The CDC’s Pathetically Low Priority of Immunity Tests Shows — More than Two Weeks of Testing, No ResultsApril 19, 2020
Currently, CDC’s serologic test is designed and validated for broad-based surveillance and research that will give us the information needed to guide the response to the pandemic and protect the public’s health. The test is not currently designed to test individuals who want to know if they have been previously infected with COVID-19.
But, the United States Centers for Disease Controls (CDC) continues to slow-walk making public immunity testing results for their antibody testing that began “the week of March 30th” — whichever day that means, likely the last day of that week, April 3rd.
In other words, the CDC has more than two weeks of testing results — none of which they have shared.
If the delay in immunity test results continues, there is no doubt that the “Slow the Spread” national-nanny team is deliberately slow-walking the immunity results.
Here are the likely reasons, the widespread (high) infection numbers will:
a) radically drop the mortality rate, now calculated only be those who are tested in hospitals because they are very ill — the 10% of the sick who are admitted;
b) lower mortality numbers will undermine the self-quarantine and need or consensus for shutting down businesses and schools; and,
c) substantially enrage those who have been economically devastated by the shut down of their employer’s businesses.
Are these very strong reasons why the ‘Slow the Spread’ nanny team are slow-walking the availability of tests for the public or the test results they say they are running now?
Why aren’t serology tests widely available?
Here are the test results of two studies done outside of government control — so the results are available. One shows a third of those in a small town in Massachusetts have antibodies and another shows that there are 50 to 80 unknown infected for every known infected.
I have been informed, reliability, that the reason is that the medical side of the WH Task Force, meaning the team led by Dr. Fauci and Dr. Brix has suppressed the tests because they have a 1% false-positive rate, which they say is too high.
99% accuracy is better than most tests and is acceptable in virtually all aspects of life.
Such judgments about risk call into question all other judgments about risk that have been made to date.
If true, it’s clear that the perfect has become the enemy of the good enough — release the immunity tests to the public. And release the test results.
We keep hearing we will have 20 million immunity tests? Where are they? When will they arrive?
Commercially manufactured serologic tests that check for SARS-CoV-2 antibodies in individuals are becoming increasingly available for use through healthcare providers.
This is just straight-up bullshit. They are lying and hurting their already damaged credibility over their first testing failure and total fiasco.
Is CDC up for a repeat?
And the FDA’s emergency authorized use of an antibody test is meaningless — that test is not available.
I am not unequipped to find an anti-body test — and I can tell you, they are not available.
I had a test scheduled three weeks ago but the doctor who was going to administer it told me I had to wait because his medical distributor was told they could not send any antibody tests.
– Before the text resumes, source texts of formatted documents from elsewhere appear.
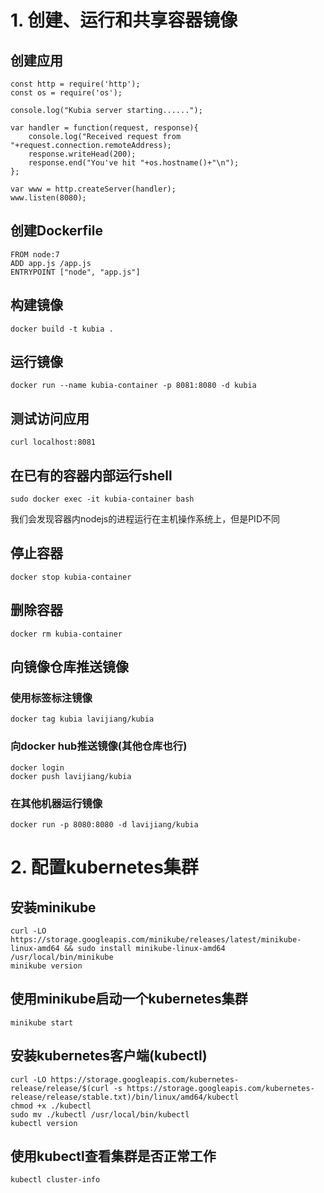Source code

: # 1. 创建、运行和共享容器镜像

## 创建应用
```
const http = require('http');
const os = require('os');

console.log("Kubia server starting......");

var handler = function(request, response){
    console.log("Received request from "+request.connection.remoteAddress);
    response.writeHead(200);
    response.end("You've hit "+os.hostname()+"\n");
};

var www = http.createServer(handler);
www.listen(8080);
```
## 创建Dockerfile
```
FROM node:7
ADD app.js /app.js
ENTRYPOINT ["node", "app.js"]
```

## 构建镜像
```
docker build -t kubia .
```

## 运行镜像
```
docker run --name kubia-container -p 8081:8080 -d kubia
```

## 测试访问应用
```
curl localhost:8081
```

## 在已有的容器内部运行shell
```
sudo docker exec -it kubia-container bash
```
我们会发现容器内nodejs的进程运行在主机操作系统上，但是PID不同

## 停止容器
```
docker stop kubia-container
```

## 删除容器
```
docker rm kubia-container
```

## 向镜像仓库推送镜像

### 使用标签标注镜像
```
docker tag kubia lavijiang/kubia
```
### 向docker hub推送镜像(其他仓库也行)
```
docker login
docker push lavijiang/kubia
```

### 在其他机器运行镜像
```
docker run -p 8080:8080 -d lavijiang/kubia
```

# 2. 配置kubernetes集群 

## 安装minikube
```
curl -LO https://storage.googleapis.com/minikube/releases/latest/minikube-linux-amd64 && sudo install minikube-linux-amd64 /usr/local/bin/minikube
minikube version
```

## 使用minikube启动一个kubernetes集群
```
minikube start
```

## 安装kubernetes客户端(kubectl)
```
curl -LO https://storage.googleapis.com/kubernetes-release/release/$(curl -s https://storage.googleapis.com/kubernetes-release/release/stable.txt)/bin/linux/amd64/kubectl
chmod +x ./kubectl
sudo mv ./kubectl /usr/local/bin/kubectl
kubectl version
```

## 使用kubectl查看集群是否正常工作
```
kubectl cluster-info
```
The President or the Vice President needs to change their minds on the point about releasing the tests and anti-body test results and/or over-rule the medical team. The country needs to open.
The political impact of knowing there are large numbers of infecteds cannot be overstated, which is why the public should know immediately — and likely why the medical team is slow-walking serology testing results or releasing tests they are withholding from distribution.
CDC is evaluating commercially manufactured serologic tests in collaboration with the Biomedical Research and Development Authority, the Food and Drug Administration, the National Institutes of Health, the Department of Defense, and the White House Office of Science and Technology Policy. This evaluation is expected to be completed in late April.
Once again, the CDC has failed the American public on the subject of testing.
The leadership of the CDC must go. This is the second massive strategic failure on the subject of testing.
And the convalescent plasma blood treatment we keep hearing about — which obviously need to have an antibody test to give the plasma to a patient sick with the Wuhan virus — those are not available either.
I have checked in the New York City region, there are no appointments until May available online and calling and leaving a message does nothing, no calls returned.
No response to registering for the plasma donation database either — all of which point to this one simple fact: antibody test are being withheld from everyone, including the plasma treatment project.